The lines below that include "ufigkeiten" are to be found and copied.

─── Provided data

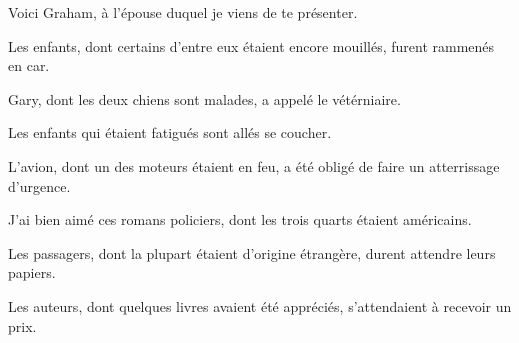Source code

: \documentclass[a4paper,english,bookmarks]{article}
\begin{document}
\begin{enumerate}
\begin{minipage}{0.48\linewidth}
    	
    	\item Voici Graham, à l'épouse duquel je viens de te présenter.
    	
    	
    	\item Les enfants, dont certains d'entre eux étaient encore mouillés, furent rammenés en car.
    	
    	
    	\item Gary, dont les deux chiens sont malades, a appelé le vétérniaire.
    	
    \end{minipage}
    \hfill
    \begin{minipage}{0.48\linewidth}
    	\item Les enfants qui étaient fatigués sont allés se coucher.
    	
    	
    	\item L'avion, dont un des moteurs étaient en feu, a été obligé de faire un atterrissage d'urgence.
    	
    	
    	\item J'ai bien aimé ces romans policiers, dont les trois quarts étaient américains.
    	
    	
    	\item Les passagers, dont la plupart étaient d'origine étrangère, durent attendre leurs papiers.
    	
    	
    	\item Les auteurs, dont quelques livres avaient été appréciés, s'attendaient à recevoir un prix.
    	

\end{minipage}
\end{enumerate}
\end{document}
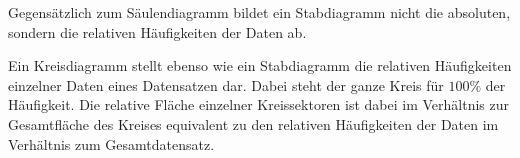 \pagebreak


Gegens\"{a}tzlich zum S\"{a}ulendiagramm bildet ein Stabdiagramm nicht die absoluten, sondern die relativen H\"{a}ufigkeiten der Daten ab.

\begin{figure}[h!]
\end{figure} 


Ein Kreisdiagramm stellt ebenso wie ein Stabdiagramm die relativen H\"{a}ufigkeiten einzelner Daten eines Datensatzen dar. Dabei steht der ganze Kreis f\"{u}r $100 \%$ der H\"{a}ufigkeit. Die relative Fl\"{a}che einzelner Kreissektoren ist dabei im Verh\"{a}ltnis zur Gesamtfl\"{a}che des Kreises equivalent zu den relativen H\"{a}ufigkeiten der Daten im Verh\"{a}ltnis zum Gesamtdatensatz.

\begin{figure}[h!]
\end{figure}

\pagebreak



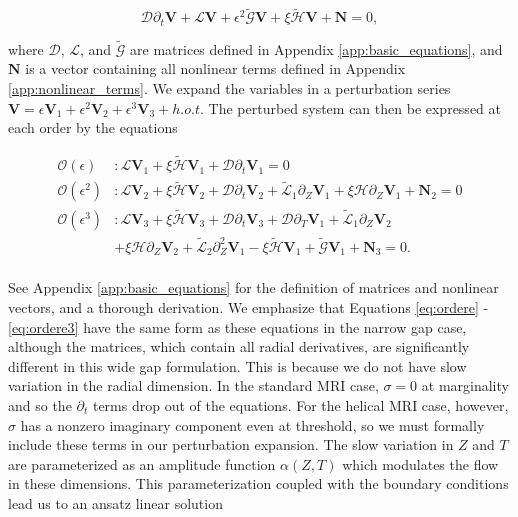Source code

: \documentclass{emulateapj}
\newcommand{\beq}{\begin{equation}}
\newcommand{\eeq}{\end{equation}}
\begin{document}
\beq\label{eq:unperturbed_matrix_eqns}
\mathcal{D}\partial_t\mathbf{V} + \mathcal{L}\mathbf{V} + \epsilon^2 \widetilde{\mathcal{G}} \mathbf{V} + \xi \widetilde{\mathcal{H}} \mathbf{V} +  \mathbf{N} = 0,
\eeq

where $\mathcal{D}$, $\mathcal{L}$, and $\widetilde{\mathcal{G}}$ are matrices defined in Appendix \ref{app:basic_equations}, and $\mathbf{N}$ is a vector containing all nonlinear terms defined in Appendix \ref{app:nonlinear_terms}. We expand the variables in a perturbation series $\mathbf{V} = \epsilon \mathbf{V}_1 + \epsilon^2 \mathbf{V}_2 + \epsilon^3 \mathbf{V}_3 + h.o.t.$ The perturbed system can then be expressed at each order by the equations

\begin{align}
\mathcal{O}(\epsilon)&: \mathcal{L} \mathbf{V}_1 + \xi \widetilde{\mathcal{H}} \mathbf{V}_1 + \mathcal{D} \partial_t \mathbf{V}_1 = 0 \label{eq:ordere}\\
\mathcal{O}(\epsilon^2)&: \mathcal{L} \mathbf{V}_2 + \xi \widetilde{\mathcal{H}} \mathbf{V}_2 + \mathcal{D} \partial_t \mathbf{V}_2 + \widetilde{\mathcal{L}}_1 \partial_Z \mathbf{V}_1 + \xi \mathcal{H} \partial_Z \mathbf{V}_1 + \mathbf{N}_2 = 0 \label{eq:ordere2}\\
\mathcal{O}(\epsilon^3)&: \mathcal{L}\mathbf{V}_3 + \xi \widetilde{\mathcal{H}} \mathbf{V}_3 + \mathcal{D} \partial_t \mathbf{V}_3 + \mathcal{D} \partial_T \mathbf{V}_1 + \widetilde{\mathcal{L}}_1 \partial_Z \mathbf{V}_2\nonumber \\ 
&+ \xi \mathcal{H}\partial_Z \mathbf{V}_2 + \widetilde{\mathcal{L}}_2 \partial_Z^2 \mathbf{V}_1 - \xi \widetilde{\mathcal{H}} \mathbf{V}_1 + \widetilde{\mathcal{G}} \mathbf{V}_1 + \mathbf{N}_3 = 0. \label{eq:ordere3}\\
\end{align}

See Appendix \ref{app:basic_equations} for the definition of matrices and nonlinear vectors, and a thorough derivation. We emphasize that Equations \ref{eq:ordere} - \ref{eq:ordere3} have the same form as these equations in the narrow gap case, although the matrices, which contain all radial derivatives, are significantly different in this wide gap formulation. This is because we do not have slow variation in the radial dimension. In the standard MRI case, $\sigma = 0$ at marginality and so the $\partial_t$ terms drop out of the equations. For the helical MRI case, however, $\sigma$ has a nonzero imaginary component even at threshold, so we must formally include these terms in our perturbation expansion. The slow variation in $Z$ and $T$ are parameterized as an amplitude function $\alpha(Z, T)$ which modulates the flow in these dimensions. This parameterization coupled with the boundary conditions lead us to an ansatz linear solution 
\end{document}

──────

# [Result of the exercise]
Gegens\"{a}tzlich zum S\"{a}ulendiagramm bildet ein Stabdiagramm nicht die absoluten, sondern die relativen H\"{a}ufigkeiten der Daten ab.
Ein Kreisdiagramm stellt ebenso wie ein Stabdiagramm die relativen H\"{a}ufigkeiten einzelner Daten eines Datensatzen dar. Dabei steht der ganze Kreis f\"{u}r $100 \%$ der H\"{a}ufigkeit. Die relative Fl\"{a}che einzelner Kreissektoren ist dabei im Verh\"{a}ltnis zur Gesamtfl\"{a}che des Kreises equivalent zu den relativen H\"{a}ufigkeiten der Daten im Verh\"{a}ltnis zum Gesamtdatensatz.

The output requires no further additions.